> What is being asked
Please restate each entry that follows word for word.

BEGIN Material to process

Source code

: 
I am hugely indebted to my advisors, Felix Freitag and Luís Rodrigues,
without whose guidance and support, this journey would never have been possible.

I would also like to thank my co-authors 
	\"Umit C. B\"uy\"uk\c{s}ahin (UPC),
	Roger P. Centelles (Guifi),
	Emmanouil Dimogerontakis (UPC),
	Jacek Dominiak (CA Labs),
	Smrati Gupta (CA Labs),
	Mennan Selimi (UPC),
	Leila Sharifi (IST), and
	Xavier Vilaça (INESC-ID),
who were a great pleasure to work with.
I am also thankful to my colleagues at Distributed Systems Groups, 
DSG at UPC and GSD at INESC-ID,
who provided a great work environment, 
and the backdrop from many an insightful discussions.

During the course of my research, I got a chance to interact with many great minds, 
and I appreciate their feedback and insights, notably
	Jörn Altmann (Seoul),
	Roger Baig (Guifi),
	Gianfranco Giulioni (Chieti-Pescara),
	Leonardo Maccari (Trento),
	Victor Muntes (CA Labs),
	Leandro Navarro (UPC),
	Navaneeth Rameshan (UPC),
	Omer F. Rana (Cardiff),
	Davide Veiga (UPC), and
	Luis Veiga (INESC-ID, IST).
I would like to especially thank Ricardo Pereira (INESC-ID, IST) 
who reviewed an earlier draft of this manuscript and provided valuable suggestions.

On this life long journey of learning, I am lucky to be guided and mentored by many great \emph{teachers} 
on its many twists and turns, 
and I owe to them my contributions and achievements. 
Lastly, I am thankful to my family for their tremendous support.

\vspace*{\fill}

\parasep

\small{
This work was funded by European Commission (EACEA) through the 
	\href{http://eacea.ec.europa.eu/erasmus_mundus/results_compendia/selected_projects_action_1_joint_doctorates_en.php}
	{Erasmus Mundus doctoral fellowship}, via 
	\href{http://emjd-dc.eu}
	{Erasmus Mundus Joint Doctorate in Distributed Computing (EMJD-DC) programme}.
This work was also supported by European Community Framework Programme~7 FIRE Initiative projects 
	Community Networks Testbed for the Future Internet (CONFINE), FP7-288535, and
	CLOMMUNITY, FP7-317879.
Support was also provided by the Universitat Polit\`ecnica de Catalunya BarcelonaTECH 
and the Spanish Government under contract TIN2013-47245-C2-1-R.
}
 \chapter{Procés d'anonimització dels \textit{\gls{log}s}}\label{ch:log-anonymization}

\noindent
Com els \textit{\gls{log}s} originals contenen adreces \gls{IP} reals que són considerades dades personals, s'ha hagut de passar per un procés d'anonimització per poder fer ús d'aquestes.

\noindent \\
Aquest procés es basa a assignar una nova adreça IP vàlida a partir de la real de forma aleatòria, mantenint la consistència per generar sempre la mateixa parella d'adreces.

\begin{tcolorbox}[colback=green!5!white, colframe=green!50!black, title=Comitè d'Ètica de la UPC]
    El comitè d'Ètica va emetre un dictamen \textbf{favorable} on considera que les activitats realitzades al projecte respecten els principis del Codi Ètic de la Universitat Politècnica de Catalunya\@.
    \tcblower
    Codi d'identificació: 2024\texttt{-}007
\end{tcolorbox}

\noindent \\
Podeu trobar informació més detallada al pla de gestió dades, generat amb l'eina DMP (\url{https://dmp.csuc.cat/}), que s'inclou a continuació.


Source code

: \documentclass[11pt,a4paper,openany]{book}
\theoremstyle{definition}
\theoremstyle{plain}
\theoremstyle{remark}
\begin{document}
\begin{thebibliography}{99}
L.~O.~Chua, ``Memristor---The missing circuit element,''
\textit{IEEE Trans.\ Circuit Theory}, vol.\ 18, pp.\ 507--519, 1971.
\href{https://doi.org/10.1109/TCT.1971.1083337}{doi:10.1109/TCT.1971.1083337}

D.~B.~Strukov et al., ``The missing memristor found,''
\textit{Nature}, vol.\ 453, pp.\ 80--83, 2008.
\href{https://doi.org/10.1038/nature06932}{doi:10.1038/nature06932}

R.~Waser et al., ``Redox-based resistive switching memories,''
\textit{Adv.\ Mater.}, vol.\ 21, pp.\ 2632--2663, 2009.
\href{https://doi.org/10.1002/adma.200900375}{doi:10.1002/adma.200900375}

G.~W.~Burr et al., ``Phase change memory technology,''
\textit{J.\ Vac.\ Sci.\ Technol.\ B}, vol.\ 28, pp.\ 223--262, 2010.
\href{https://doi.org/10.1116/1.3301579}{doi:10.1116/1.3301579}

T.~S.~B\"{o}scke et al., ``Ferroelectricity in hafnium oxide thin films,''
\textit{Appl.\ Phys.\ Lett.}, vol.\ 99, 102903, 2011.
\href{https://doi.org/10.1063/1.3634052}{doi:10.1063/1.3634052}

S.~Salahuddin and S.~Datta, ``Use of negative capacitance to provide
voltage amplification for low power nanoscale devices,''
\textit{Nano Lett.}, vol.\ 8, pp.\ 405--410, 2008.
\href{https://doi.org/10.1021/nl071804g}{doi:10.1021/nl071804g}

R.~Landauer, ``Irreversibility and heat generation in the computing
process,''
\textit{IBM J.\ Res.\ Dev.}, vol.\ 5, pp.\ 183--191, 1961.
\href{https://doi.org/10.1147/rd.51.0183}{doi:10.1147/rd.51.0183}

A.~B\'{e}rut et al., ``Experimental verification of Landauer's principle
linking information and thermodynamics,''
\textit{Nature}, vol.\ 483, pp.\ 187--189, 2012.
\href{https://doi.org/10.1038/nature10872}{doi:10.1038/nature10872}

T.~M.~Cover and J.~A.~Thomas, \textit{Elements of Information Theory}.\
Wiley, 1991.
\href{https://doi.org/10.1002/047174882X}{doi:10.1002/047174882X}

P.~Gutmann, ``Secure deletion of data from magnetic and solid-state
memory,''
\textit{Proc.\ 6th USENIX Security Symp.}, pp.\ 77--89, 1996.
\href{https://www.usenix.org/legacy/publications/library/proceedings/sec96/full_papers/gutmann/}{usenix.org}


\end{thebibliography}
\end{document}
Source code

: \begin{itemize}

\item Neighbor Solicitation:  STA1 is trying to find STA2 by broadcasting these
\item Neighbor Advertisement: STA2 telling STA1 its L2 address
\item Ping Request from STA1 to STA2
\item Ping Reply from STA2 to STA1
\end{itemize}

END Material to process

> Result for this task
Source code

: 
I am hugely indebted to my advisors, Felix Freitag and Luís Rodrigues,
without whose guidance and support, this journey would never have been possible.

I would also like to thank my co-authors 
	\"Umit C. B\"uy\"uk\c{s}ahin (UPC),
	Roger P. Centelles (Guifi),
	Emmanouil Dimogerontakis (UPC),
	Jacek Dominiak (CA Labs),
	Smrati Gupta (CA Labs),
	Mennan Selimi (UPC),
	Leila Sharifi (IST), and
	Xavier Vilaça (INESC-ID),
who were a great pleasure to work with.
I am also thankful to my colleagues at Distributed Systems Groups, 
DSG at UPC and GSD at INESC-ID,
who provided a great work environment, 
and the backdrop from many an insightful discussions.

During the course of my research, I got a chance to interact with many great minds, 
and I appreciate their feedback and insights, notably
	Jörn Altmann (Seoul),
	Roger Baig (Guifi),
	Gianfranco Giulioni (Chieti-Pescara),
	Leonardo Maccari (Trento),
	Victor Muntes (CA Labs),
	Leandro Navarro (UPC),
	Navaneeth Rameshan (UPC),
	Omer F. Rana (Cardiff),
	Davide Veiga (UPC), and
	Luis Veiga (INESC-ID, IST).
I would like to especially thank Ricardo Pereira (INESC-ID, IST) 
who reviewed an earlier draft of this manuscript and provided valuable suggestions.

On this life long journey of learning, I am lucky to be guided and mentored by many great \emph{teachers} 
on its many twists and turns, 
and I owe to them my contributions and achievements. 
Lastly, I am thankful to my family for their tremendous support.

\vspace*{\fill}

\parasep

\small{
This work was funded by European Commission (EACEA) through the 
	\href{http://eacea.ec.europa.eu/erasmus_mundus/results_compendia/selected_projects_action_1_joint_doctorates_en.php}
	{Erasmus Mundus doctoral fellowship}, via 
	\href{http://emjd-dc.eu}
	{Erasmus Mundus Joint Doctorate in Distributed Computing (EMJD-DC) programme}.
This work was also supported by European Community Framework Programme~7 FIRE Initiative projects 
	Community Networks Testbed for the Future Internet (CONFINE), FP7-288535, and
	CLOMMUNITY, FP7-317879.
Support was also provided by the Universitat Polit\`ecnica de Catalunya BarcelonaTECH 
and the Spanish Government under contract TIN2013-47245-C2-1-R.
}
 \chapter{Procés d'anonimització dels \textit{\gls{log}s}}\label{ch:log-anonymization}

\noindent
Com els \textit{\gls{log}s} originals contenen adreces \gls{IP} reals que són considerades dades personals, s'ha hagut de passar per un procés d'anonimització per poder fer ús d'aquestes.

\noindent \\
Aquest procés es basa a assignar una nova adreça IP vàlida a partir de la real de forma aleatòria, mantenint la consistència per generar sempre la mateixa parella d'adreces.

\begin{tcolorbox}[colback=green!5!white, colframe=green!50!black, title=Comitè d'Ètica de la UPC]
    El comitè d'Ètica va emetre un dictamen \textbf{favorable} on considera que les activitats realitzades al projecte respecten els principis del Codi Ètic de la Universitat Politècnica de Catalunya\@.
    \tcblower
    Codi d'identificació: 2024\texttt{-}007
\end{tcolorbox}

\noindent \\
Podeu trobar informació més detallada al pla de gestió dades, generat amb l'eina DMP (\url{https://dmp.csuc.cat/}), que s'inclou a continuació.


Source code

: \documentclass[11pt,a4paper,openany]{book}
\theoremstyle{definition}
\theoremstyle{plain}
\theoremstyle{remark}
\begin{document}
\begin{thebibliography}{99}
L.~O.~Chua, ``Memristor---The missing circuit element,''
\textit{IEEE Trans.\ Circuit Theory}, vol.\ 18, pp.\ 507--519, 1971.
\href{https://doi.org/10.1109/TCT.1971.1083337}{doi:10.1109/TCT.1971.1083337}

D.~B.~Strukov et al., ``The missing memristor found,''
\textit{Nature}, vol.\ 453, pp.\ 80--83, 2008.
\href{https://doi.org/10.1038/nature06932}{doi:10.1038/nature06932}

R.~Waser et al., ``Redox-based resistive switching memories,''
\textit{Adv.\ Mater.}, vol.\ 21, pp.\ 2632--2663, 2009.
\href{https://doi.org/10.1002/adma.200900375}{doi:10.1002/adma.200900375}

G.~W.~Burr et al., ``Phase change memory technology,''
\textit{J.\ Vac.\ Sci.\ Technol.\ B}, vol.\ 28, pp.\ 223--262, 2010.
\href{https://doi.org/10.1116/1.3301579}{doi:10.1116/1.3301579}

T.~S.~B\"{o}scke et al., ``Ferroelectricity in hafnium oxide thin films,''
\textit{Appl.\ Phys.\ Lett.}, vol.\ 99, 102903, 2011.
\href{https://doi.org/10.1063/1.3634052}{doi:10.1063/1.3634052}

S.~Salahuddin and S.~Datta, ``Use of negative capacitance to provide
voltage amplification for low power nanoscale devices,''
\textit{Nano Lett.}, vol.\ 8, pp.\ 405--410, 2008.
\href{https://doi.org/10.1021/nl071804g}{doi:10.1021/nl071804g}

R.~Landauer, ``Irreversibility and heat generation in the computing
process,''
\textit{IBM J.\ Res.\ Dev.}, vol.\ 5, pp.\ 183--191, 1961.
\href{https://doi.org/10.1147/rd.51.0183}{doi:10.1147/rd.51.0183}

A.~B\'{e}rut et al., ``Experimental verification of Landauer's principle
linking information and thermodynamics,''
\textit{Nature}, vol.\ 483, pp.\ 187--189, 2012.
\href{https://doi.org/10.1038/nature10872}{doi:10.1038/nature10872}

T.~M.~Cover and J.~A.~Thomas, \textit{Elements of Information Theory}.\
Wiley, 1991.
\href{https://doi.org/10.1002/047174882X}{doi:10.1002/047174882X}

P.~Gutmann, ``Secure deletion of data from magnetic and solid-state
memory,''
\textit{Proc.\ 6th USENIX Security Symp.}, pp.\ 77--89, 1996.
\href{https://www.usenix.org/legacy/publications/library/proceedings/sec96/full_papers/gutmann/}{usenix.org}


\end{thebibliography}
\end{document}
Source code

: \begin{itemize}

\item Neighbor Solicitation:  STA1 is trying to find STA2 by broadcasting these
\item Neighbor Advertisement: STA2 telling STA1 its L2 address
\item Ping Request from STA1 to STA2
\item Ping Reply from STA2 to STA1
\end{itemize}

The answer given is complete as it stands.